**Assigned task**
Scan the material below for every line with the string "later", and copy those lines.

**Recorded data**

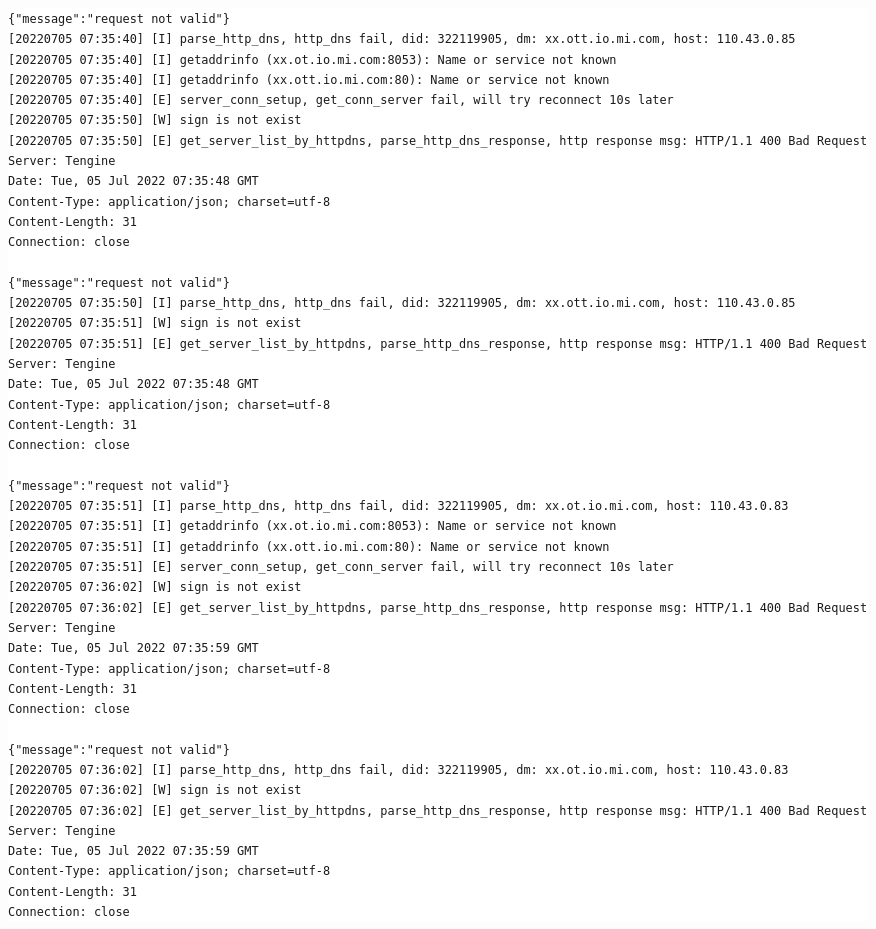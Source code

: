     {"message":"request not valid"}
    [20220705 07:35:40] [I] parse_http_dns, http_dns fail, did: 322119905, dm: xx.ott.io.mi.com, host: 110.43.0.85
    [20220705 07:35:40] [I] getaddrinfo (xx.ot.io.mi.com:8053): Name or service not known
    [20220705 07:35:40] [I] getaddrinfo (xx.ott.io.mi.com:80): Name or service not known
    [20220705 07:35:40] [E] server_conn_setup, get_conn_server fail, will try reconnect 10s later
    [20220705 07:35:50] [W] sign is not exist
    [20220705 07:35:50] [E] get_server_list_by_httpdns, parse_http_dns_response, http response msg: HTTP/1.1 400 Bad Request
    Server: Tengine
    Date: Tue, 05 Jul 2022 07:35:48 GMT
    Content-Type: application/json; charset=utf-8
    Content-Length: 31
    Connection: close
    
    {"message":"request not valid"}
    [20220705 07:35:50] [I] parse_http_dns, http_dns fail, did: 322119905, dm: xx.ott.io.mi.com, host: 110.43.0.85
    [20220705 07:35:51] [W] sign is not exist
    [20220705 07:35:51] [E] get_server_list_by_httpdns, parse_http_dns_response, http response msg: HTTP/1.1 400 Bad Request
    Server: Tengine
    Date: Tue, 05 Jul 2022 07:35:48 GMT
    Content-Type: application/json; charset=utf-8
    Content-Length: 31
    Connection: close
    
    {"message":"request not valid"}
    [20220705 07:35:51] [I] parse_http_dns, http_dns fail, did: 322119905, dm: xx.ot.io.mi.com, host: 110.43.0.83
    [20220705 07:35:51] [I] getaddrinfo (xx.ot.io.mi.com:8053): Name or service not known
    [20220705 07:35:51] [I] getaddrinfo (xx.ott.io.mi.com:80): Name or service not known
    [20220705 07:35:51] [E] server_conn_setup, get_conn_server fail, will try reconnect 10s later
    [20220705 07:36:02] [W] sign is not exist
    [20220705 07:36:02] [E] get_server_list_by_httpdns, parse_http_dns_response, http response msg: HTTP/1.1 400 Bad Request
    Server: Tengine
    Date: Tue, 05 Jul 2022 07:35:59 GMT
    Content-Type: application/json; charset=utf-8
    Content-Length: 31
    Connection: close
    
    {"message":"request not valid"}
    [20220705 07:36:02] [I] parse_http_dns, http_dns fail, did: 322119905, dm: xx.ot.io.mi.com, host: 110.43.0.83
    [20220705 07:36:02] [W] sign is not exist
    [20220705 07:36:02] [E] get_server_list_by_httpdns, parse_http_dns_response, http response msg: HTTP/1.1 400 Bad Request
    Server: Tengine
    Date: Tue, 05 Jul 2022 07:35:59 GMT
    Content-Type: application/json; charset=utf-8
    Content-Length: 31
    Connection: close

**Result of the exercise**
    [20220705 07:35:40] [E] server_conn_setup, get_conn_server fail, will try reconnect 10s later
    [20220705 07:35:51] [E] server_conn_setup, get_conn_server fail, will try reconnect 10s later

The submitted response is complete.